Monday, March 9, 2009

Irish Peace is Easy

The despicable murder of two British soldiers and wounding of two others and of two pizza deliverymen, for God's sake, at a British base in Antrim outside Belfast is a bizarre recidivist act almost certainly carried out by the so-called "Real IRA," a benighted group of social misfits who cannot summon up the strength of character to give up hating. Hating is like a drug, in the sense that getting intoxicated on the hatred constitutes an escape from unpleasant reality.

There also continue to be belligerent and bigoted Orangemen; Ian Paisley only managed to back into civilization within the past few years. But the real story of Northern Ireland today is the total marginalization of both groups from the vast majority of people living in the province. Belfast and Derry today are prosperous middle-class communities where most people have only a vague idea of whether their neighbors are Catholic or Protestant, and couldn't care less. The violence is carried out by poor, ignorant slum-dwellers on both sides who have been left behind by recent Irish history.

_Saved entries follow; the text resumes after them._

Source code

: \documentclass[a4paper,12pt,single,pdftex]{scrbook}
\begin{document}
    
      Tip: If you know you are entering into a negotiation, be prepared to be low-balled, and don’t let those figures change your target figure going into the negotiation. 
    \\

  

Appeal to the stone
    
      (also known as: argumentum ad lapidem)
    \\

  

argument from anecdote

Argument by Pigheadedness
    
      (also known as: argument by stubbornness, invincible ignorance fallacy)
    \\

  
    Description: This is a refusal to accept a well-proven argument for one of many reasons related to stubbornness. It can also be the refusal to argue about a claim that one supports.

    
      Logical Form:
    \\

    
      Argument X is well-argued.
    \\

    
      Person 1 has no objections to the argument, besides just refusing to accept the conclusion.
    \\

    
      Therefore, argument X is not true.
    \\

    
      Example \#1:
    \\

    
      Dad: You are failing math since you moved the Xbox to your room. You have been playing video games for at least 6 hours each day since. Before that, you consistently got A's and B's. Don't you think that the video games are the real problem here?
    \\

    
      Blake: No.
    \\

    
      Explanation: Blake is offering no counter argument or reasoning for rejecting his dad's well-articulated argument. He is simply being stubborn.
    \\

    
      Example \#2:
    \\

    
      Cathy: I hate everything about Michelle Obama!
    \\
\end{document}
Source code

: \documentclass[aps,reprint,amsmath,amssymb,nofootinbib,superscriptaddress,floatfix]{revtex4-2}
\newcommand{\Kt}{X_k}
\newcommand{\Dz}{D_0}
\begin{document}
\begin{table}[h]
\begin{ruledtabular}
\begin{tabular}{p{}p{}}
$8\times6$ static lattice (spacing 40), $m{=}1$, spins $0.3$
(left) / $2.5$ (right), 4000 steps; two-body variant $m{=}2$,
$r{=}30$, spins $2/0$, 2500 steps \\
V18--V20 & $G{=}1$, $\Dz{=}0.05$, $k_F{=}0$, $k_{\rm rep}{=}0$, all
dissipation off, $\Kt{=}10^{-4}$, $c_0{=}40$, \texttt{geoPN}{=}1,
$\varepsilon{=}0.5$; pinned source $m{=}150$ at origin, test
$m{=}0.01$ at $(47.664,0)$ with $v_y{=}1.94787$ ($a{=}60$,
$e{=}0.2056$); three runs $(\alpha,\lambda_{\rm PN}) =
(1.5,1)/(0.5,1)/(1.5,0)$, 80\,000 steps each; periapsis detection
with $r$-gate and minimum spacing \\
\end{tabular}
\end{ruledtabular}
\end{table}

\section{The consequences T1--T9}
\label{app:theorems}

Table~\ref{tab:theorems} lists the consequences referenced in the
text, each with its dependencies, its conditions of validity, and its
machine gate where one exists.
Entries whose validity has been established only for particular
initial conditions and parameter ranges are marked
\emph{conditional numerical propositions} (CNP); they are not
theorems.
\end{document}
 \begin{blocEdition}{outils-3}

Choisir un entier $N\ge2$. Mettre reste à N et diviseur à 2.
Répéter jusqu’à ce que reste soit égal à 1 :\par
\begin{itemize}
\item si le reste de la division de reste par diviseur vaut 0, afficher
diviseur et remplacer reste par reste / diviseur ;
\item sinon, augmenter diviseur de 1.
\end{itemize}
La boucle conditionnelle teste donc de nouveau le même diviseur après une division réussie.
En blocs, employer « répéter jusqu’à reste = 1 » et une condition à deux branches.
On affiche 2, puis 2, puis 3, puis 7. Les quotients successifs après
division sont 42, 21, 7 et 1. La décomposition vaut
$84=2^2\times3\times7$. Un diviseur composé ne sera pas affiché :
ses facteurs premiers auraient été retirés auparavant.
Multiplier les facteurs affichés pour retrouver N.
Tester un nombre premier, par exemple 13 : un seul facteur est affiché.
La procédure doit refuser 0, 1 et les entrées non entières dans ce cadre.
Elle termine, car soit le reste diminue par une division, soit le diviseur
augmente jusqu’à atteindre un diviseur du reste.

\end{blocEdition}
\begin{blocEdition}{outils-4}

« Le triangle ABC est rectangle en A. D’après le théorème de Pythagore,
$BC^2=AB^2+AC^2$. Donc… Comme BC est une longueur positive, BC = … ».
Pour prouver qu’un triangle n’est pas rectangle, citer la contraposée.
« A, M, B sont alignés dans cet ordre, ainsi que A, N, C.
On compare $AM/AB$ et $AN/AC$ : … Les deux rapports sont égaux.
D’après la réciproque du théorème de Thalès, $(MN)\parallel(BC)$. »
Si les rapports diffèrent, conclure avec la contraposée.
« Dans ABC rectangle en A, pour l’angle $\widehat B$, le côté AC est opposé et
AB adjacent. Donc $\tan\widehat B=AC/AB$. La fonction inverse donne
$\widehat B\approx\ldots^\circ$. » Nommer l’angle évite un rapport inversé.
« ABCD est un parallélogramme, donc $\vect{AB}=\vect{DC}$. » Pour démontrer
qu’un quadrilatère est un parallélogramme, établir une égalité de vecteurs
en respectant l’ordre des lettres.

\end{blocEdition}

As to that: Irish peace is easy. There is absolutely no danger to the economic or political interests, let alone the physical safety, of the Protestant majority in Northern Ireland posed by unification under the Republican government in Dublin. None whatsoever. And this is a fact that will be readily admitted by the great majority of Protestant northerners on the street. Reunification would be best done by a majority vote in a plebiscite that demonstrated that a majority of Protestants as well as Catholics favored it, and this could be organized over the heads of the reactionary Orangemen leaders, so far as I can see, today. But there is also nothing stopping the British from withdrawing unilaterally: as I said, the possibility of some sort of bloodbath in that event is long, long gone. The British government should stop posing as the virtuous guardians of public safety in Ireland (have they ever been that since the 17th century?), and start making concrete steps towards full withdrawal and the reunification of Ireland. And that would be that.